→ Problem to work on:
Copy every record exactly, leaving the pictures out.

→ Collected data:
____________
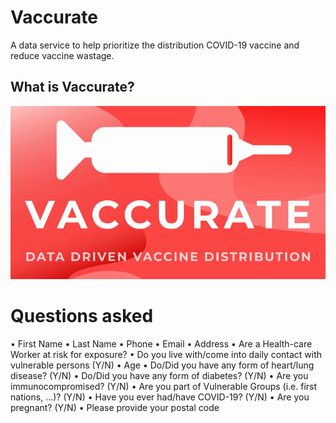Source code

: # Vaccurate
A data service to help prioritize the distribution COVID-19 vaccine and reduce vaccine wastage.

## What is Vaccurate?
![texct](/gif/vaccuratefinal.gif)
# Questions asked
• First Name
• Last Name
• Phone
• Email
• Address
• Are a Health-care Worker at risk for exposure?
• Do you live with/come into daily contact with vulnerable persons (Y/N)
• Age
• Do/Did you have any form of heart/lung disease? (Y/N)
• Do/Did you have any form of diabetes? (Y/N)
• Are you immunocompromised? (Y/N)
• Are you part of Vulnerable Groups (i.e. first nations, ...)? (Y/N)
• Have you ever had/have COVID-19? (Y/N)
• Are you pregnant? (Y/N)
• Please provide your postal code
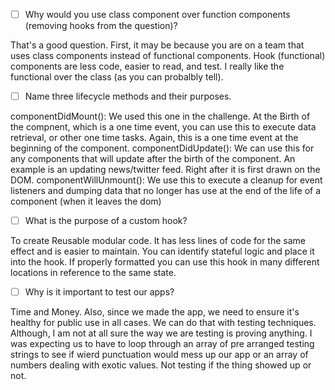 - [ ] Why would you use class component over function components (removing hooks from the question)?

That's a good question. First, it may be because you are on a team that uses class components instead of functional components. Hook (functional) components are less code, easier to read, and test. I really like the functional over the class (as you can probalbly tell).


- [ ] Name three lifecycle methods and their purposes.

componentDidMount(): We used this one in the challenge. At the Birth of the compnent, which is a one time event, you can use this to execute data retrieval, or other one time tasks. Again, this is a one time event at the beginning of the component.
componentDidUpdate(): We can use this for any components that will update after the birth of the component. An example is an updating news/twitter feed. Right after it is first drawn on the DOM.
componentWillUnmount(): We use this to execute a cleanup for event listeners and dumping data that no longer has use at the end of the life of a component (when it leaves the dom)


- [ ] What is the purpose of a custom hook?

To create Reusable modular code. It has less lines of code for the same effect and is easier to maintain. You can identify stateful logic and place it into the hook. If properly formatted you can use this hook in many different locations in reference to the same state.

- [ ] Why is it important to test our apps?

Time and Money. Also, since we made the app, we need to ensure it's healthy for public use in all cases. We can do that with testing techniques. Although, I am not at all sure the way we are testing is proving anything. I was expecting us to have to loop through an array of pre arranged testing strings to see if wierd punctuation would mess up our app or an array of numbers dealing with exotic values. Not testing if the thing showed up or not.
____________
→ Task response:
Source code

: # Vaccurate
A data service to help prioritize the distribution COVID-19 vaccine and reduce vaccine wastage.

## What is Vaccurate?
![texct](/gif/vaccuratefinal.gif)
# Questions asked
• First Name
• Last Name
• Phone
• Email
• Address
• Are a Health-care Worker at risk for exposure?
• Do you live with/come into daily contact with vulnerable persons (Y/N)
• Age
• Do/Did you have any form of heart/lung disease? (Y/N)
• Do/Did you have any form of diabetes? (Y/N)
• Are you immunocompromised? (Y/N)
• Are you part of Vulnerable Groups (i.e. first nations, ...)? (Y/N)
• Have you ever had/have COVID-19? (Y/N)
• Are you pregnant? (Y/N)
• Please provide your postal code
 - [ ] Why would you use class component over function components (removing hooks from the question)?

That's a good question. First, it may be because you are on a team that uses class components instead of functional components. Hook (functional) components are less code, easier to read, and test. I really like the functional over the class (as you can probalbly tell).


- [ ] Name three lifecycle methods and their purposes.

componentDidMount(): We used this one in the challenge. At the Birth of the compnent, which is a one time event, you can use this to execute data retrieval, or other one time tasks. Again, this is a one time event at the beginning of the component.
componentDidUpdate(): We can use this for any components that will update after the birth of the component. An example is an updating news/twitter feed. Right after it is first drawn on the DOM.
componentWillUnmount(): We use this to execute a cleanup for event listeners and dumping data that no longer has use at the end of the life of a component (when it leaves the dom)


- [ ] What is the purpose of a custom hook?

To create Reusable modular code. It has less lines of code for the same effect and is easier to maintain. You can identify stateful logic and place it into the hook. If properly formatted you can use this hook in many different locations in reference to the same state.

- [ ] Why is it important to test our apps?

Time and Money. Also, since we made the app, we need to ensure it's healthy for public use in all cases. We can do that with testing techniques. Although, I am not at all sure the way we are testing is proving anything. I was expecting us to have to loop through an array of pre arranged testing strings to see if wierd punctuation would mess up our app or an array of numbers dealing with exotic values. Not testing if the thing showed up or not.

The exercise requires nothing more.